[Stored data]
.....

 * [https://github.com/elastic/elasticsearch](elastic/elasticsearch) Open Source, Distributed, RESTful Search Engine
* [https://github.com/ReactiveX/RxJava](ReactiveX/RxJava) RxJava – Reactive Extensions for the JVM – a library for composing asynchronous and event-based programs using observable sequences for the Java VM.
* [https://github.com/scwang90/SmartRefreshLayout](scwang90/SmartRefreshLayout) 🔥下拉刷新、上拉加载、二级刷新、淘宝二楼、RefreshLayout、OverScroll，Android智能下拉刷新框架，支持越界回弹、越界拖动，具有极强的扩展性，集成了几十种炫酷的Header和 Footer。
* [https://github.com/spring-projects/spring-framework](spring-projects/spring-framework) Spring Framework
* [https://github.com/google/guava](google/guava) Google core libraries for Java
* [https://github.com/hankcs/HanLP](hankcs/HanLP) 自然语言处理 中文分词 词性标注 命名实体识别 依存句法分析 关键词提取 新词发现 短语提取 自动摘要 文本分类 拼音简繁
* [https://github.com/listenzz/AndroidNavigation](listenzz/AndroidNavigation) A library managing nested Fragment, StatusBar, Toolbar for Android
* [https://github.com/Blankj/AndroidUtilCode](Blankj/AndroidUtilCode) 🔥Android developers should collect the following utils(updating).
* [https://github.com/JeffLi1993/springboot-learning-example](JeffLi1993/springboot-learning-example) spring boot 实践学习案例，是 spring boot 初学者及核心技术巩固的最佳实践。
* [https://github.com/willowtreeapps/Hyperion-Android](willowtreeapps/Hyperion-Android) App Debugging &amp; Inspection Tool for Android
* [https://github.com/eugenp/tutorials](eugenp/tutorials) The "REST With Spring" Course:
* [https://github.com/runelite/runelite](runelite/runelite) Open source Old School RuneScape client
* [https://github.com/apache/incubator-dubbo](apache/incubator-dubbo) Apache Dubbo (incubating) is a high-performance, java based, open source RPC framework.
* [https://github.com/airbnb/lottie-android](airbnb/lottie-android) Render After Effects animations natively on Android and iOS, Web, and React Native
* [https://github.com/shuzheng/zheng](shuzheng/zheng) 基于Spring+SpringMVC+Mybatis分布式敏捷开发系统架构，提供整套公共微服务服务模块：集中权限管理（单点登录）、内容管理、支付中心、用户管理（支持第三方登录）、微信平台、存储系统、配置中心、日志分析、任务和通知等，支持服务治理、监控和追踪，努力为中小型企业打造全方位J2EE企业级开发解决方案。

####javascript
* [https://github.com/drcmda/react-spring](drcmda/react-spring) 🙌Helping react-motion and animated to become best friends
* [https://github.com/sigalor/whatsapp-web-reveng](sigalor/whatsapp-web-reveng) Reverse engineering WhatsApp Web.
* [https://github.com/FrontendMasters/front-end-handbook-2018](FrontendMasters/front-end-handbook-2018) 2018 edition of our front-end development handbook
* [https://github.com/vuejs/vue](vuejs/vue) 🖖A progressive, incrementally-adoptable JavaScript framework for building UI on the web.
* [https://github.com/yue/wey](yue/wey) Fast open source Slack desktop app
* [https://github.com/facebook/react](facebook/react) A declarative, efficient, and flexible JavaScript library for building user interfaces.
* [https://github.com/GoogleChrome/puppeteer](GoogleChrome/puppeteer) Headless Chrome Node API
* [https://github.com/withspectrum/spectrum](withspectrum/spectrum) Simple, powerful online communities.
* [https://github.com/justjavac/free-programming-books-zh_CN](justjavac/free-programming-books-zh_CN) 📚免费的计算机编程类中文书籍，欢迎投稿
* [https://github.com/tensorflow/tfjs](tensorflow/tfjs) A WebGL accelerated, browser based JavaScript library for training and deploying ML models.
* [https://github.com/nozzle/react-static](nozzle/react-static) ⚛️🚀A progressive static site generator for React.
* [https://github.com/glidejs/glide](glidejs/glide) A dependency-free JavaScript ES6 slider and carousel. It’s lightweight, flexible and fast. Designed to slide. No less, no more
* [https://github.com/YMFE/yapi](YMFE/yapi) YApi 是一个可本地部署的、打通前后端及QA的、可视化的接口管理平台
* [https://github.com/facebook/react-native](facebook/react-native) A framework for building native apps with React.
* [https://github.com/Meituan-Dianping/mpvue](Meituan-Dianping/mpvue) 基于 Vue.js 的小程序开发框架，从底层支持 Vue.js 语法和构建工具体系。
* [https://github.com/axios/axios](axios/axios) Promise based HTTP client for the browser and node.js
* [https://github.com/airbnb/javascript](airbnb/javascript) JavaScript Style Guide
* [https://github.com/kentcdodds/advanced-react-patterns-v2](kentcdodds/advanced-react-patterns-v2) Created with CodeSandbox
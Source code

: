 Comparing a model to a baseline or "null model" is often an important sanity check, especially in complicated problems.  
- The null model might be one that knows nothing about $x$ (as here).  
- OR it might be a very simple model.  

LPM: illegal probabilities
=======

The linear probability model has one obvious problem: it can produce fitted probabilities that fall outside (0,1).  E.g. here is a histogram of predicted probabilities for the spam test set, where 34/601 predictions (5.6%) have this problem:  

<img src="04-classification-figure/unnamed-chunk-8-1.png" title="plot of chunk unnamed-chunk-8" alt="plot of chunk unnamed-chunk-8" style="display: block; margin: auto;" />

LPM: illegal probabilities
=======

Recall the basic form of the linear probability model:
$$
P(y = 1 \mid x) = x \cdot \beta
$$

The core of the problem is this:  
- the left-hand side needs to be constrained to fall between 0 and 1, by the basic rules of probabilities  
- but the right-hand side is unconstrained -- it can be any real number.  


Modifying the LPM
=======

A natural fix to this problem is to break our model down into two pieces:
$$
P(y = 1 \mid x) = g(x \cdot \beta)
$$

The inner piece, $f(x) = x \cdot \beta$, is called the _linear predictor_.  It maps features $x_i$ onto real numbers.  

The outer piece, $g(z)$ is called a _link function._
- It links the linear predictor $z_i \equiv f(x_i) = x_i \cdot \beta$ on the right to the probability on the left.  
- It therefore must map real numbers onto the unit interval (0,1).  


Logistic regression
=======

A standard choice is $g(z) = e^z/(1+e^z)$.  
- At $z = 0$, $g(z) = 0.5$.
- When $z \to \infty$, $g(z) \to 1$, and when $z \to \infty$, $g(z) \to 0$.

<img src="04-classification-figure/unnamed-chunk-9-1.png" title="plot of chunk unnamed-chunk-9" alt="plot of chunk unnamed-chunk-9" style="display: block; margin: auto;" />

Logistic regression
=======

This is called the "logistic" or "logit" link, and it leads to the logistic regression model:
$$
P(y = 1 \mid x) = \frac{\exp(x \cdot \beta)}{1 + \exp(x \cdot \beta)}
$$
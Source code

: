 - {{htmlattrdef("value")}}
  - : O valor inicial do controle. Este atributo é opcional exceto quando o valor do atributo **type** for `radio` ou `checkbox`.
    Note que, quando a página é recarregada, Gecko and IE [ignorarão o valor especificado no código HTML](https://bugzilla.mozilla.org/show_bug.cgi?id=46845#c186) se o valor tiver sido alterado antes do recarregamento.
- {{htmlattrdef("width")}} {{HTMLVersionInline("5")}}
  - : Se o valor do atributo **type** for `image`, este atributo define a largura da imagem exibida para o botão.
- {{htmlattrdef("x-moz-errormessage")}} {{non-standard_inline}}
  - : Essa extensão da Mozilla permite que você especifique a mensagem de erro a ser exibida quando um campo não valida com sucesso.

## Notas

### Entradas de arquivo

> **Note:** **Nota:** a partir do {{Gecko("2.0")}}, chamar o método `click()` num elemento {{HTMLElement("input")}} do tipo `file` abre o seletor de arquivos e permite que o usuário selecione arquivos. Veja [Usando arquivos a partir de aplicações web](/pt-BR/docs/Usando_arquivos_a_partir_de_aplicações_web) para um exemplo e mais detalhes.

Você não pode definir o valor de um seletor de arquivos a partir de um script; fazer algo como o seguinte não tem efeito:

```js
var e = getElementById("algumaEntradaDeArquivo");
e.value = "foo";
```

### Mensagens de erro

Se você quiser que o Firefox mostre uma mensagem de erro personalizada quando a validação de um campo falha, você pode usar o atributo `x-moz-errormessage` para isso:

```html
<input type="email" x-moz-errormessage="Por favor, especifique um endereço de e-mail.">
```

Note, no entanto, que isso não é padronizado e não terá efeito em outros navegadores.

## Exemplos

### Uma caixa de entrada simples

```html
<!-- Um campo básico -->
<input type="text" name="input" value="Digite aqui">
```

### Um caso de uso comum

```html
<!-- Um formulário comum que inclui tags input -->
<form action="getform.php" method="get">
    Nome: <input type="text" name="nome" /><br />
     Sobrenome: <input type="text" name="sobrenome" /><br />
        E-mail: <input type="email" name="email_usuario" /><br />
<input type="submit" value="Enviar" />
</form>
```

.....

[Task directions]
Each line of the data in which the string "library" appears needs to be copied.

[Written solution]
* [https://github.com/ReactiveX/RxJava](ReactiveX/RxJava) RxJava – Reactive Extensions for the JVM – a library for composing asynchronous and event-based programs using observable sequences for the Java VM.
* [https://github.com/listenzz/AndroidNavigation](listenzz/AndroidNavigation) A library managing nested Fragment, StatusBar, Toolbar for Android
* [https://github.com/facebook/react](facebook/react) A declarative, efficient, and flexible JavaScript library for building user interfaces.
* [https://github.com/tensorflow/tfjs](tensorflow/tfjs) A WebGL accelerated, browser based JavaScript library for training and deploying ML models.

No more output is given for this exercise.